Tesla is throwing down the gauntlet in the robotaxi wars with rock-bottom prices that undercut everyone - but riders will need patience. A new analysis from Obi, a ridehail aggregation app, reveals Tesla's San Francisco robotaxi service averages just $8.17 per ride, crushing Waymo's premium pricing while forcing riders to wait over 15 minutes for pickup. The data, spanning 94,348 rides between November 2025 and January 2026, exposes a classic tech playbook: subsidize aggressively now, worry about profits later. But with safety monitors still in the driver's seat and regulatory hurdles ahead, Tesla's pricing gambit raises a critical question - how long can this last?
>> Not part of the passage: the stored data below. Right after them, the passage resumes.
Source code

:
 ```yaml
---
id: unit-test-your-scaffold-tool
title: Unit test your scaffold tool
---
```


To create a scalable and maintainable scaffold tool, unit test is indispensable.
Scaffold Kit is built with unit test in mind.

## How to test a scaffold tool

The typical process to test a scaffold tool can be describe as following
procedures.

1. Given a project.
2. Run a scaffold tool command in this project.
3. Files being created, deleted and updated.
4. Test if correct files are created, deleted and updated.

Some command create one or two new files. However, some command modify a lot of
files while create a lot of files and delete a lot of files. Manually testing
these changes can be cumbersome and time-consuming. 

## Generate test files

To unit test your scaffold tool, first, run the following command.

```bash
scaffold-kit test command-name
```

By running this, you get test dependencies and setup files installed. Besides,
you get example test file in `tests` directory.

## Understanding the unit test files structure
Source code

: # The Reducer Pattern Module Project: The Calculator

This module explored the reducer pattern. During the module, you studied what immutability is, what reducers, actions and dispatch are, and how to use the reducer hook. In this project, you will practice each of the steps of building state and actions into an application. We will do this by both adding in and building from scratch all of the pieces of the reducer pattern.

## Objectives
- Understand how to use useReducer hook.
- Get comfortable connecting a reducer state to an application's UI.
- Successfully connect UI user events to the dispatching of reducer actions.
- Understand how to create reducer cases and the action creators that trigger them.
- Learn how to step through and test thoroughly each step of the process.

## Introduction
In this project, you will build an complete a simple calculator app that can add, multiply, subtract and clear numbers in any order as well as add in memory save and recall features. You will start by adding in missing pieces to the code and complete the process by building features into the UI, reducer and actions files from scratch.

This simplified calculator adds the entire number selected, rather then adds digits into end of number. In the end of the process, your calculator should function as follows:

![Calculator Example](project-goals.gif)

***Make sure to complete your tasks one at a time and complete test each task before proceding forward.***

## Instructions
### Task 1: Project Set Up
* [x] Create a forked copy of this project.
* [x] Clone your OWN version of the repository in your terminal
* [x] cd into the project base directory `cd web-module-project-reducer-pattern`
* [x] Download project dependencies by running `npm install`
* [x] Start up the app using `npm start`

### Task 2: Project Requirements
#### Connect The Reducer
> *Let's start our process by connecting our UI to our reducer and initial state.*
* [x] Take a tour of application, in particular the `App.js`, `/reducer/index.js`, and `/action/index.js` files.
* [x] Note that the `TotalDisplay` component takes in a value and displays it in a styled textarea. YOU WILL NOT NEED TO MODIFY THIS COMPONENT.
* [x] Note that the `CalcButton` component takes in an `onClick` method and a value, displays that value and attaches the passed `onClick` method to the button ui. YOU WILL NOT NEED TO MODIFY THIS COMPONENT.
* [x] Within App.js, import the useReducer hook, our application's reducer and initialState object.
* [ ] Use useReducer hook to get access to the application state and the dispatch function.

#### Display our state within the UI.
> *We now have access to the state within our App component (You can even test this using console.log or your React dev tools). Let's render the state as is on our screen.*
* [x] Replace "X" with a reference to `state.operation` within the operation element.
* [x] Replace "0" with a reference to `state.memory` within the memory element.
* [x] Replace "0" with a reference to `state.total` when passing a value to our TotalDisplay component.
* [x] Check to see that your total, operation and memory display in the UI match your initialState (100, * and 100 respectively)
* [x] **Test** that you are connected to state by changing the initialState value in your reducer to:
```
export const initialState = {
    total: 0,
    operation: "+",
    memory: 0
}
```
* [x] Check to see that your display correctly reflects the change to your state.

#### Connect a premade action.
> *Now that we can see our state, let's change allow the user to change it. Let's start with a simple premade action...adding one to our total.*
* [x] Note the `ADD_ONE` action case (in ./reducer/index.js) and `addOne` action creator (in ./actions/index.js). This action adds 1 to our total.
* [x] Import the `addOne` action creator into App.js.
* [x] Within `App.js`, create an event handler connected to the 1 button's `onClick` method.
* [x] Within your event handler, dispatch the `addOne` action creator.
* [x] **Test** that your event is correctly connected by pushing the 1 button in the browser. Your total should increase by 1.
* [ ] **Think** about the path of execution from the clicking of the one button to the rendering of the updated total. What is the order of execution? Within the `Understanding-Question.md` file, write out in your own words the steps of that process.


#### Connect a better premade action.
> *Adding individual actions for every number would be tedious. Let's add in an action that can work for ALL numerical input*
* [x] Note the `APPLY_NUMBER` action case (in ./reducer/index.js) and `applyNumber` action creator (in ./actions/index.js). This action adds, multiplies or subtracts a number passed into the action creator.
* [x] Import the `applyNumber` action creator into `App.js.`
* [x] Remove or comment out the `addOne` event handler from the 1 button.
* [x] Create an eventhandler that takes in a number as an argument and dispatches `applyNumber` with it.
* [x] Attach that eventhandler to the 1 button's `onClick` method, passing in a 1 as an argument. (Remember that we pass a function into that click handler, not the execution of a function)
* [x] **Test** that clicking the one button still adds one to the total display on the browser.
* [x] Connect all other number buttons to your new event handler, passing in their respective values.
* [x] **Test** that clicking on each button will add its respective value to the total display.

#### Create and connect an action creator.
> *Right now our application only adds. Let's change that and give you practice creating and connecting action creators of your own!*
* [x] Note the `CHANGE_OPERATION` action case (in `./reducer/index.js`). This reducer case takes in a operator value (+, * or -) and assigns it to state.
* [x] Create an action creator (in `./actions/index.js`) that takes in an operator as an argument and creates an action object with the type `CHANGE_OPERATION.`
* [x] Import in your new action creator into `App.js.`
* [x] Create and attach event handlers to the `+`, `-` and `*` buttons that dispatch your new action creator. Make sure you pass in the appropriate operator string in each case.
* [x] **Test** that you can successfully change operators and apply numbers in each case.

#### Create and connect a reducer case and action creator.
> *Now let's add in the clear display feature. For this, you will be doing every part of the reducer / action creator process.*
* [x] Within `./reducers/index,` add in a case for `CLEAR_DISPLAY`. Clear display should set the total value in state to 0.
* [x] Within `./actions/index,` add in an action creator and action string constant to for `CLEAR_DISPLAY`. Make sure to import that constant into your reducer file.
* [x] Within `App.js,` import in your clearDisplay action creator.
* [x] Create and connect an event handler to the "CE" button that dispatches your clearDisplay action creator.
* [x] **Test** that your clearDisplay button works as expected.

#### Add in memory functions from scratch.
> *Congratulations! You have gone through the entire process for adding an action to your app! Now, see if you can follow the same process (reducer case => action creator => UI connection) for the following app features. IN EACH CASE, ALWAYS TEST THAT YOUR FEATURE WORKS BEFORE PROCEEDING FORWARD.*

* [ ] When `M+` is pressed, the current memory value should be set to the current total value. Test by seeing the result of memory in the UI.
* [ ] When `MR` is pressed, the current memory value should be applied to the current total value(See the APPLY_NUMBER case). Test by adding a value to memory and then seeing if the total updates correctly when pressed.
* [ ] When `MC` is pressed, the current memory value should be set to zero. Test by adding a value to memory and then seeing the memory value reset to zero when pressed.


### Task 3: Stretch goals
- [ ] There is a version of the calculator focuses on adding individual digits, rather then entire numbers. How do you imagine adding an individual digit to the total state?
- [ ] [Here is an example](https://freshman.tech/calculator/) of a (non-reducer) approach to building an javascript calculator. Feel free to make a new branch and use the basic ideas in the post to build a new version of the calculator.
Tesla is playing the long game in autonomous transportation, and the opening move is all about price. New data from Obi shows the company's robotaxi service is undercutting every competitor in San Francisco with fares that haven't been seen since Uber was burning through venture capital to kill the taxi industry.
The numbers are striking. Tesla's average robotaxi fare sits at $8.17, rarely breaking the $10 barrier according to Obi's report analyzing 94,348 rides collected between November 27, 2025, and January 1, 2026. That's nearly half what riders pay for Lyft, which averages $15.47 per trip in the same market.
But the real gut punch to competitors is Tesla's per-kilometer pricing: $1.99, the lowest figure Obi has recorded in its ridehail tracking. Compare that to Waymo's $5.72 per kilometer, and you start seeing how Elon Musk's company could reshape the entire competitive landscape - if it can scale.
The catch? You're going to wait for it. Tesla's average pickup time clocks in at 15.32 minutes, nearly three times longer than Waymo's 5.74-minute average. Obi's data labels this "considerably higher" than traditional ridehail services, exposing the reality that Tesla's operating just a handful of vehicles while Waymo runs 2,000-2,500 across five US cities.